Running the Pipeline

# Full pipeline
python run_all.py

# Skip MCMC (faster)
python run_all.py --skip-bayes

# Individual modules
python src/data_generation.py
python src/regression_model.py
python src/causal_analysis.py
python src/bayesian_model.py
python src/simulation.py

# Dashboard
streamlit run app.py

# Tests
pytest tests/ -v

Contributing

Please read CONTRIBUTING.md first. Key areas of interest:

  • Real-world data connectors (Oura Ring, Toggl, RescueTime APIs)
  • Instrumental variable estimation (IV using weather/commute as instruments)
  • Causal Forest (Wager & Athey, 2018) for continuous CATE estimation
  • PyMC v5 hierarchical model with individual-level random effects
  • Chronotype-stratified analysis using MEQ scores

References

  • Baard et al. (2004).

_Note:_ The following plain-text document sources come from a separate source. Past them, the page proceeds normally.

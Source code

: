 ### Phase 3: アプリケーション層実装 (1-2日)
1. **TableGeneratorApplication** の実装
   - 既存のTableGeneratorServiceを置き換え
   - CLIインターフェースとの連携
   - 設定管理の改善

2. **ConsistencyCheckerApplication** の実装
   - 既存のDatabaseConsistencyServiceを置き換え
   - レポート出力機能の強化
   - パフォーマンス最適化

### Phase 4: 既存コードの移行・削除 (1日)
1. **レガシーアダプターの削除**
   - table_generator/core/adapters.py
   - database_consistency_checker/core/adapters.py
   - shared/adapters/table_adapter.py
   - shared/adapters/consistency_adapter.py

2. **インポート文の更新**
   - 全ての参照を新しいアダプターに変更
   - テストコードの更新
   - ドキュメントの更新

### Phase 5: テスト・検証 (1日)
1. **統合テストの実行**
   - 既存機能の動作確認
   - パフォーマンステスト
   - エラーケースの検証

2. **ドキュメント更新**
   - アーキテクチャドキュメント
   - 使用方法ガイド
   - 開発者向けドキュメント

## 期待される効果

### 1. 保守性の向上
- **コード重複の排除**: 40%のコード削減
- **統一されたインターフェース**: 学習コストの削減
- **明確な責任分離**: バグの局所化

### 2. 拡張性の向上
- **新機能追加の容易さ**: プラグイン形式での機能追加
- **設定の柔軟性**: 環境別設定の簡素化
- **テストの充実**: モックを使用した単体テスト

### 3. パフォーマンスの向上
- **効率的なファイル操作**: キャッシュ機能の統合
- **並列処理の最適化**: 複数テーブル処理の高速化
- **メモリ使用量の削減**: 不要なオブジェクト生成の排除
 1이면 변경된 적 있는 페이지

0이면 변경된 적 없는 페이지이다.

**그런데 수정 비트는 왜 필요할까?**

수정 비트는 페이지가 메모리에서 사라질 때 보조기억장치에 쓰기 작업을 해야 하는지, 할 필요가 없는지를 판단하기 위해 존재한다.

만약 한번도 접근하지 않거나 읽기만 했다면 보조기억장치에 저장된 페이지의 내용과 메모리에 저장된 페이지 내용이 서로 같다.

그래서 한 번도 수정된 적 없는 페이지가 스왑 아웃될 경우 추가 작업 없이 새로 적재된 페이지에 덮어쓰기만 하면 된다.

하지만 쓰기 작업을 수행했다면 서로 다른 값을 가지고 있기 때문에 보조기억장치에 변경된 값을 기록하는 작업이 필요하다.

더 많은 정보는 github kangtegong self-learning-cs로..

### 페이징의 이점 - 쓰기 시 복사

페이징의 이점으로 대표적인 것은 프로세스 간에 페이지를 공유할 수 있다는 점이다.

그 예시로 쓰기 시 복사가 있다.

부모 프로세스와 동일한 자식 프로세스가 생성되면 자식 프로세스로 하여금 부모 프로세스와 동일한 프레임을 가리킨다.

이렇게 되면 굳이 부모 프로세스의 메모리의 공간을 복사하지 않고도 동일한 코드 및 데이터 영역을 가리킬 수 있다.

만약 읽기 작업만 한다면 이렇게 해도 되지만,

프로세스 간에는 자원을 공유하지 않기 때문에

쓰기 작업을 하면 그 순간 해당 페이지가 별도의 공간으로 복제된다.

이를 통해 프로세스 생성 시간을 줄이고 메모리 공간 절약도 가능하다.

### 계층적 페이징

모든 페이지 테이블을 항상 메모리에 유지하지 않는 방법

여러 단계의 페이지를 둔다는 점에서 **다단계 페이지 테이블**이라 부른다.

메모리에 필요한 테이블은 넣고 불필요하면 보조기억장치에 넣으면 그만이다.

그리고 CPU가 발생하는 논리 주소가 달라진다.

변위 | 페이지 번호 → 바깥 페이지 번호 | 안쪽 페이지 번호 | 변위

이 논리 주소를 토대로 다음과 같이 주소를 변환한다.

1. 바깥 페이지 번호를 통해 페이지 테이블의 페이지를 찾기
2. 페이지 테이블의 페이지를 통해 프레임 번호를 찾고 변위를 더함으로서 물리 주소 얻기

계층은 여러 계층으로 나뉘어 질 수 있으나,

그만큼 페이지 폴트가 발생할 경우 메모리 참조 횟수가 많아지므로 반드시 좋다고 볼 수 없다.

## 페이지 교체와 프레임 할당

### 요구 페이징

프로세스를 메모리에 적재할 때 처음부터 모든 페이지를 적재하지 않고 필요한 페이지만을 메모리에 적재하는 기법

Journal of Applied Psychology, 89(4), 781.
  • Chernozhukov et al. (2018). Double/debiased ML. Econometrica, 86(3), 451-475.
  • Cohen, Kamarck & Mermelstein (1983). J Health and Social Behavior, 24(4), 385.
  • Deci & Ryan (2000). Self-determination theory. Psychological Inquiry, 11(4), 227-268.
  • Dijk & Czeisler (1995). Journal of Neuroscience, 15(5), 3526-3538.
  • Drake et al. (2013). Journal of Clinical Sleep Medicine, 9(11), 1195-1200.
  • Ericsson, Krampe & Tesch-Römer (1993). Psychological Review, 100(3), 363-406.
  • Gelman et al. (2013). Bayesian Data Analysis (3rd ed.). CRC Press.
  • Kleitman (1982). Basic rest-activity cycle. Experientia, 38, 1509-1513.
  • Lieberman et al. (2002). Psychopharmacology, 164(3), 250-261.
  • Lorist et al. (2005). Neuropsychologia, 43(9), 1400-1412.
  • MacKinnon & White (1985). Journal of Econometrics, 29(3), 305-325.
  • Monk (2005). Occupational and Environmental Medicine, 62(1), 1-8.
  • Newport (2016). Deep Work. Grand Central Publishing.
  • Pearl (2009). Causality: Models, Reasoning and Inference. Cambridge University Press.
  • Preacher & Hayes (2008). Behavior Research Methods, 40(3), 879-891.
  • Rosenbaum (2002). Observational Studies (2nd ed.). Springer.
  • Rubin (1974). Journal of Educational Psychology, 66(5), 688-701.
  • Salleh (2008). AMSJ, 3(2), 9-15.
  • Van Dongen et al. (2003). SLEEP, 26(2), 117-126.
  • Walker (2017). Why We Sleep. Scribner.

License

MIT License. See LICENSE for details.


Built with statistical rigour. Interpreted with care.